EXERCISE DETAILS | Repeat only the stretch of lines below that runs from the line with "18. Stwórz klasyczną klasę Repositories" through the line with "public static readonly OrderRepository", unaltered.

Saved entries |

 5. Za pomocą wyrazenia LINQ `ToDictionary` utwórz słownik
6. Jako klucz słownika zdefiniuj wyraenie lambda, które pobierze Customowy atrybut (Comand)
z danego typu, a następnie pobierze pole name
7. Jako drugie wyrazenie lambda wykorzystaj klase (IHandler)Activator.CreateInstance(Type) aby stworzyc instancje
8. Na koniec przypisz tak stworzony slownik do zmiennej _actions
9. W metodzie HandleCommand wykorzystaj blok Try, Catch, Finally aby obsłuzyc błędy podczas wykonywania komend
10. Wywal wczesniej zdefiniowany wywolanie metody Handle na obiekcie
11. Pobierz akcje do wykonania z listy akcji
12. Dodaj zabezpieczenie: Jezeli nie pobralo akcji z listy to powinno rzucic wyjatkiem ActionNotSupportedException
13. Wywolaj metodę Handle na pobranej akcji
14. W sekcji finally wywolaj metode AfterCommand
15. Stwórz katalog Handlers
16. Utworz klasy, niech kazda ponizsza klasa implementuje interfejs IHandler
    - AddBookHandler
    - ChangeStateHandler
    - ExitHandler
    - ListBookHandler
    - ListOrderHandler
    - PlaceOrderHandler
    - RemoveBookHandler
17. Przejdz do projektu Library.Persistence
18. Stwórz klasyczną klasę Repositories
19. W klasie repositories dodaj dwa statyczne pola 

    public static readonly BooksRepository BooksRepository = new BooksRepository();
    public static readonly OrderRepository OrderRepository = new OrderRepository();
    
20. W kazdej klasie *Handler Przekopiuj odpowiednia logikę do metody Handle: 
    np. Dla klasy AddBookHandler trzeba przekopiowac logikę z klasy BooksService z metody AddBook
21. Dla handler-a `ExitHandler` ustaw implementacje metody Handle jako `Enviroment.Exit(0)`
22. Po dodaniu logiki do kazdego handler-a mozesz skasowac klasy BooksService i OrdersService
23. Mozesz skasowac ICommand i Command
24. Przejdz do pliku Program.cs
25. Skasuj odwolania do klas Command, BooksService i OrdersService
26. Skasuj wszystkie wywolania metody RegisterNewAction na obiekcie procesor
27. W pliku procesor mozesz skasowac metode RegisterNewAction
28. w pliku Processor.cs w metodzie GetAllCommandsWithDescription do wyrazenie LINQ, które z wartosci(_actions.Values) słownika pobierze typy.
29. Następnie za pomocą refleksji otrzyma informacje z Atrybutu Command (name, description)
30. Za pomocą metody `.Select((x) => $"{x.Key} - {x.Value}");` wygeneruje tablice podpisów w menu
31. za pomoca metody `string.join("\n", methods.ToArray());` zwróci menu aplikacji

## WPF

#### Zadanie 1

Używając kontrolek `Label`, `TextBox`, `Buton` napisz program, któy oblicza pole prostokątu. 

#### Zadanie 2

COMPLETED TASK |
18. Stwórz klasyczną klasę Repositories
19. W klasie repositories dodaj dwa statyczne pola 

    public static readonly BooksRepository BooksRepository = new BooksRepository();
    public static readonly OrderRepository OrderRepository = new OrderRepository();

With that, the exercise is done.